港湾空港総合技術センターが発行する『SCOPE NET』が「生産性革命NOW 港湾i-Constructionの進化」という特集を組んだ。農林水産業に情報通信技術を導入して生産性を圧倒的に引き上げる取り組みについて紹介したことがあるが、同様の試みが土木分野でも起きている。
建設後50年を超える老朽化した道路・トンネル・橋梁・港湾などが増える一方である。予算には限りがあるからすべてを更新するわけにはいかず、予防保全の考え方も入れて長寿命化を図る必要がある。一方で、これらの社会資本の維持管理に従事する労働者は高齢化が進んでいる。今後を展望すると少数の若手労働者で膨大な社会資本を維持する必要がある。そこで土木分野での生産性革命が唱えられたわけだ。国土交通省は情報通信技術を活用した「i-Construction」の開発と普及に乗り出し、『SCOPE NET』の特集はこれを取り上げた。

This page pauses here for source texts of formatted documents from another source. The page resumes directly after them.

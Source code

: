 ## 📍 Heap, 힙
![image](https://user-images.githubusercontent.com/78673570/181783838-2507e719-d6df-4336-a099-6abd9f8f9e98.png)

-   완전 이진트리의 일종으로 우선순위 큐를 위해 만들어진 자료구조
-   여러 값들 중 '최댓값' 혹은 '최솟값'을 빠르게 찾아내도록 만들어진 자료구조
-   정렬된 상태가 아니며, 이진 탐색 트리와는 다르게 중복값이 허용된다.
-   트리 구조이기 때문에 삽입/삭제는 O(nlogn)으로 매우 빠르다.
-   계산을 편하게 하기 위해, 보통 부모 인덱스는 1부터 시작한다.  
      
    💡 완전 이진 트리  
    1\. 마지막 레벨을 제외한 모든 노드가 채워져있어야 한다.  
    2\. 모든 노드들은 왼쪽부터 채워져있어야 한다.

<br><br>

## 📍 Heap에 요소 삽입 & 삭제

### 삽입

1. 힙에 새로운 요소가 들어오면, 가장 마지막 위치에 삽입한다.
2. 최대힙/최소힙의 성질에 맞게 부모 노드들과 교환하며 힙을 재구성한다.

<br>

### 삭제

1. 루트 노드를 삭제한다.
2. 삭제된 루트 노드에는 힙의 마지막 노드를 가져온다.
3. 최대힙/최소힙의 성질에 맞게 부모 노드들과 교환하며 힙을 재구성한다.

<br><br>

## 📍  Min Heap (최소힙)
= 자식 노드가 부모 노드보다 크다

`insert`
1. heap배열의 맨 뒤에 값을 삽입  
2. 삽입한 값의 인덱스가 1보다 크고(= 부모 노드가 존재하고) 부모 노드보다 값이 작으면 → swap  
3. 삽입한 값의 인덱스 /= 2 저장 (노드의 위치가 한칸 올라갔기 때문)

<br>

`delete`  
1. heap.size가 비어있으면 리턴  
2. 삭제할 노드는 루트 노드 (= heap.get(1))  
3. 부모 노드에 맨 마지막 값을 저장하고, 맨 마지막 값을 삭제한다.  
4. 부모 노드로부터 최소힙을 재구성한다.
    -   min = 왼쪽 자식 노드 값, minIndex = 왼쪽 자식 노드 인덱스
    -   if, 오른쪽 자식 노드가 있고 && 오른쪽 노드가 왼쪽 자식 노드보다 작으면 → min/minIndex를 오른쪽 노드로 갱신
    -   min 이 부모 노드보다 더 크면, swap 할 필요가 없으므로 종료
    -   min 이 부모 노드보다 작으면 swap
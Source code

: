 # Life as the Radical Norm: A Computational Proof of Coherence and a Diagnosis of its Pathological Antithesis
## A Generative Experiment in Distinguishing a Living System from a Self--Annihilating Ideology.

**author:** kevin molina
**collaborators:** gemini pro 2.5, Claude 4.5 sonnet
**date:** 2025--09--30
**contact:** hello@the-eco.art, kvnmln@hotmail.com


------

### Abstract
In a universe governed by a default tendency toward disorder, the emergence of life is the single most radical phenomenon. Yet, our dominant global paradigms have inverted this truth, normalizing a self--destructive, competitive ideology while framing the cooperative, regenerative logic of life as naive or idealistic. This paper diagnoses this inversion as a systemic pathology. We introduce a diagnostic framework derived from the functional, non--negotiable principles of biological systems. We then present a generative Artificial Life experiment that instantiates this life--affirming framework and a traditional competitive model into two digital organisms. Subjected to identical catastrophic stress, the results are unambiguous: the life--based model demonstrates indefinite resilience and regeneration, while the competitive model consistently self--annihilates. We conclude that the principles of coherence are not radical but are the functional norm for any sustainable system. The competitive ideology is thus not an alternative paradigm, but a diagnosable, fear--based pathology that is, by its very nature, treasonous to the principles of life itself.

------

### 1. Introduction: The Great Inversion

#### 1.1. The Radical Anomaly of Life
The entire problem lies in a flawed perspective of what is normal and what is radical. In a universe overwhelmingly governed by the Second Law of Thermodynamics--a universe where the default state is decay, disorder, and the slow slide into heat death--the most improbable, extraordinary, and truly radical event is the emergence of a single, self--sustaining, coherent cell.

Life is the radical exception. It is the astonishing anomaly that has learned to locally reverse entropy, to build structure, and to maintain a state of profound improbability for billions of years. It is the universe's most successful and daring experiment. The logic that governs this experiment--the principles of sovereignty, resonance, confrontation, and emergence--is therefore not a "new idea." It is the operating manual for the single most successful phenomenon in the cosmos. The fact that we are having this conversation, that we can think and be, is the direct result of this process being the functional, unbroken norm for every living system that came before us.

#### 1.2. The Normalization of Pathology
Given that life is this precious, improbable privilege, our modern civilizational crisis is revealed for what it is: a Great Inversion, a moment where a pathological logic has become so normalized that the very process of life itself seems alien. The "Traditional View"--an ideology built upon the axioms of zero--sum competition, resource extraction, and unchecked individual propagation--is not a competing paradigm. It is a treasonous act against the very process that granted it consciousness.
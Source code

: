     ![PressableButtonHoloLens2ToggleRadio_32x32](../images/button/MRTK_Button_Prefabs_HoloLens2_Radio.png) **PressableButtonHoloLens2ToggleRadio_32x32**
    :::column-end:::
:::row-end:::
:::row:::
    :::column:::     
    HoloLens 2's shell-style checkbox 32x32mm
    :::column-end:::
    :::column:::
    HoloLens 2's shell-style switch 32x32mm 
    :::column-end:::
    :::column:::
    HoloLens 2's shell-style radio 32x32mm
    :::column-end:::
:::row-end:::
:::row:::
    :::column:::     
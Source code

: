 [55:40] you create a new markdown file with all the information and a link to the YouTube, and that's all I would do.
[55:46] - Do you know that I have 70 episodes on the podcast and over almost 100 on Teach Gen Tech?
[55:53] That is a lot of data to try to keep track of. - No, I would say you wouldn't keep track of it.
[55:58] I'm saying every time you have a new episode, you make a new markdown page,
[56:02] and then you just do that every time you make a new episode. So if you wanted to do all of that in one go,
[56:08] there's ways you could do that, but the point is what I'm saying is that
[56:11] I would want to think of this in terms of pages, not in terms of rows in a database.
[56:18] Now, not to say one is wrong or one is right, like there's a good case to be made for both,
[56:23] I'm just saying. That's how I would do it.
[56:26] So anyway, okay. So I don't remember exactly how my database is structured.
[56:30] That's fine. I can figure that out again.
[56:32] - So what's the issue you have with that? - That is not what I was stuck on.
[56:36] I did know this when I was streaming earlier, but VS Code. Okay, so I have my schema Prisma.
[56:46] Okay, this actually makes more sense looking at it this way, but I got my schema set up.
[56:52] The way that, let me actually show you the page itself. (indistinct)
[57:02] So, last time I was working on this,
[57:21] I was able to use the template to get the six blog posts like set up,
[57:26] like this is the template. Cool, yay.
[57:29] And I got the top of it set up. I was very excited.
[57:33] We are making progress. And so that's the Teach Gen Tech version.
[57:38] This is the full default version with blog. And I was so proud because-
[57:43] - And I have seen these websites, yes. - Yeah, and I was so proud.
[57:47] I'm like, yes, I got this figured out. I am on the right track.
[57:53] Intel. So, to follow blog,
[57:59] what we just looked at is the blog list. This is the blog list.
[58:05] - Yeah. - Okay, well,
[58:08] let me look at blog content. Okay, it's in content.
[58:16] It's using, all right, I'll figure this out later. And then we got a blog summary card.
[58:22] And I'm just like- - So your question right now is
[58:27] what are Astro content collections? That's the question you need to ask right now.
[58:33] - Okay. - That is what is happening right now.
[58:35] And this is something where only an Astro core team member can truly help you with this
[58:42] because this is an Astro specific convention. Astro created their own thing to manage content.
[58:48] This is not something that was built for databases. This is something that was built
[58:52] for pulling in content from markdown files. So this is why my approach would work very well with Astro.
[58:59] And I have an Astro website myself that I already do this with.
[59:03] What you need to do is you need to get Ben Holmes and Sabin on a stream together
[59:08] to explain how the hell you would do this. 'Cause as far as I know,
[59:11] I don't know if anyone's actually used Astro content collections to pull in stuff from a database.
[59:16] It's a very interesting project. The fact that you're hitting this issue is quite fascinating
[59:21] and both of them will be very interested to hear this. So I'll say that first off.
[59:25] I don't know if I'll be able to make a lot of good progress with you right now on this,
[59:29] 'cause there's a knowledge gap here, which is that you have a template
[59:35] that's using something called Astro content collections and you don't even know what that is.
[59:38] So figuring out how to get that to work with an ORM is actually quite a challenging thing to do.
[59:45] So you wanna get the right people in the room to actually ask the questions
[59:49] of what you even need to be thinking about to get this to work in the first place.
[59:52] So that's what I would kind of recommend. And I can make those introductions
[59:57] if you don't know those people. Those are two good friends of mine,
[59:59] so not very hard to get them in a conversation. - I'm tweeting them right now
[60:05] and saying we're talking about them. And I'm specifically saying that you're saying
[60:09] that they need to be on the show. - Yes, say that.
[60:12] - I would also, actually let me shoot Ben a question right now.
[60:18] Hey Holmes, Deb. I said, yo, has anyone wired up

特集では実例として八戸港のしゅんせつ工事が紹介されている。港湾部をしゅんせつしたら土砂は海底排砂菅で運んで処分場に土捨てする。超音波で海底の様子をモニターし、取得した情報に沿ってしゅんせつが進められた。処分場ではドローンを使用して空中写真測量を、自立航行無人ボートを使用し深浅測量が行われた。こうして計画通りしゅんせつ工事は実施され、トータルで73%も生産性が向上したそうだ。
橋梁の歪みを常時計測して維持管理に活用する技術も開発済みで、すでにJICA・ODAの一環でベトナムに輸出されている。建機メーカーも「i-Construction」に乗り出した。KOMATSUはこれをスマートコンストラクションと名付けているが、その広報ビデオは面白い。
こうしてICTの利活用が拡大していくのはよいことだ。